Performa cukup untuk stop-and-go kota
Motor listrik ini memakai tipe brushless dengan penempatan inhub di roda belakang. Tenaga yang dihasilkan tercatat 2,42 horsepower, sementara torsi maksimumnya 85 Nm.
Karakter torsi instan seperti ini memang lebih cocok untuk lalu lintas stop-and-go. Kecepatan maksimalnya berada di kisaran 45 hingga 55 km/jam, menegaskan bahwa model ini memang diposisikan untuk mobilitas dalam kota.
Honda juga menyediakan dua mode berkendara, yakni Econ dan Normal. Pengguna bisa memilih mode sesuai kebutuhan efisiensi atau respons saat berkendara.
Fitur simpel, tapi tetap fungsional
Dari sisi tampilan, Honda Icon e hadir dengan bodi ramping dan garis tegas yang memberi kesan futuristis. Lampu depan, sein, dan lampu belakang sudah memakai LED penuh.
Bagian belakang dibuat sederhana dengan mudguard besar yang terhubung langsung ke lengan ayun.

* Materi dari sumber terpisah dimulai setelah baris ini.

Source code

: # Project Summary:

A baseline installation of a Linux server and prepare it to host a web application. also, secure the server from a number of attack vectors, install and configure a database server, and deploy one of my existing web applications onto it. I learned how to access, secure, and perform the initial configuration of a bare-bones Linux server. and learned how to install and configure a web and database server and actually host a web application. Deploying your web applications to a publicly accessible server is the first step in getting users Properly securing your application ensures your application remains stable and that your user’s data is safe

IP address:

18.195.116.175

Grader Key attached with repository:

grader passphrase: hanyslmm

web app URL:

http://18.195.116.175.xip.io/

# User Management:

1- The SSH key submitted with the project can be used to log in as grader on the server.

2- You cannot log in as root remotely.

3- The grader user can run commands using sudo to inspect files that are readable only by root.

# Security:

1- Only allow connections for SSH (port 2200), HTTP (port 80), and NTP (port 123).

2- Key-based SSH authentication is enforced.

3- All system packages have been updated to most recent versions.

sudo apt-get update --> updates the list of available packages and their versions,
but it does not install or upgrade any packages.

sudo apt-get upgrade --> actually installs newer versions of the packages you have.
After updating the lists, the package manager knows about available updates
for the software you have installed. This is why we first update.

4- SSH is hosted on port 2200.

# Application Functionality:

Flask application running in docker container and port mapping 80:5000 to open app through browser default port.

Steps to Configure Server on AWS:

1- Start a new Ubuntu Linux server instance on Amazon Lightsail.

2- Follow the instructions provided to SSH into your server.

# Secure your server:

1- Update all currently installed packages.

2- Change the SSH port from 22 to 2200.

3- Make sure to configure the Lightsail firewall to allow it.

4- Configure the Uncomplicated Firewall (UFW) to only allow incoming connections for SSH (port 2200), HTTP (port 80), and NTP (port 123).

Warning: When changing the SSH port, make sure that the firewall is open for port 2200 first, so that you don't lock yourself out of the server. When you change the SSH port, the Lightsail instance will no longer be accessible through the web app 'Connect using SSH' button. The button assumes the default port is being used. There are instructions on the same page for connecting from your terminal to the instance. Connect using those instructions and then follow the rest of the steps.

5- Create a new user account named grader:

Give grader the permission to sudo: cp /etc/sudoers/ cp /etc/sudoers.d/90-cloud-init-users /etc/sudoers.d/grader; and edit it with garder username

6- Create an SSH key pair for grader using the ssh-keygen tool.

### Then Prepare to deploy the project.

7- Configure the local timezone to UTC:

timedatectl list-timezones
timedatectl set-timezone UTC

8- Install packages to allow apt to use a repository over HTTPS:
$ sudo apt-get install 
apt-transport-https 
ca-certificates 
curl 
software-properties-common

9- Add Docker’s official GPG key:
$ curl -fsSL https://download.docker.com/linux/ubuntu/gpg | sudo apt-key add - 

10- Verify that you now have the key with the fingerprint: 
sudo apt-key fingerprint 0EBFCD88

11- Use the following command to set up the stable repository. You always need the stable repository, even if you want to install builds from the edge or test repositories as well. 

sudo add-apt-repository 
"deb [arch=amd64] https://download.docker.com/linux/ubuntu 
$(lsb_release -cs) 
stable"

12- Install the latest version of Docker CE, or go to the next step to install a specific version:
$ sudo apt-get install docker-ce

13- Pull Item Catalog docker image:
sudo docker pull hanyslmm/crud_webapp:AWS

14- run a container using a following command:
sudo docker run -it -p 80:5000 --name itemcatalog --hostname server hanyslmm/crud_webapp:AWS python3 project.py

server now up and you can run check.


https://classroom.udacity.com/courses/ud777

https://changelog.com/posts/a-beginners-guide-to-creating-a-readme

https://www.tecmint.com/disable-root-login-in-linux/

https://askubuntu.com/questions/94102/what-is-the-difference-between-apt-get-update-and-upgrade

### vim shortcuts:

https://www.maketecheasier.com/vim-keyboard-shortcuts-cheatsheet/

Behel belakang memakai material besi padat yang memberi kesan kokoh sekaligus fungsional.
Untuk kebutuhan harian, Honda menyematkan USB charger 5 volt, kompartemen penyimpanan depan, dan hook barang. Panel instrumennya sudah digital LCD dengan informasi kecepatan, indikator baterai, mode berkendara, odometer, dan trip meter.
Dengan harga sekitar Rp28 juta on the road Jakarta, Honda Icon e diposisikan sebagai pintu masuk paling terjangkau ke lini motor listrik Honda. Paketnya menonjol karena menggabungkan harga, fleksibilitas pengisian baterai, dan kepraktisan yang memang dibutuhkan pengguna kota.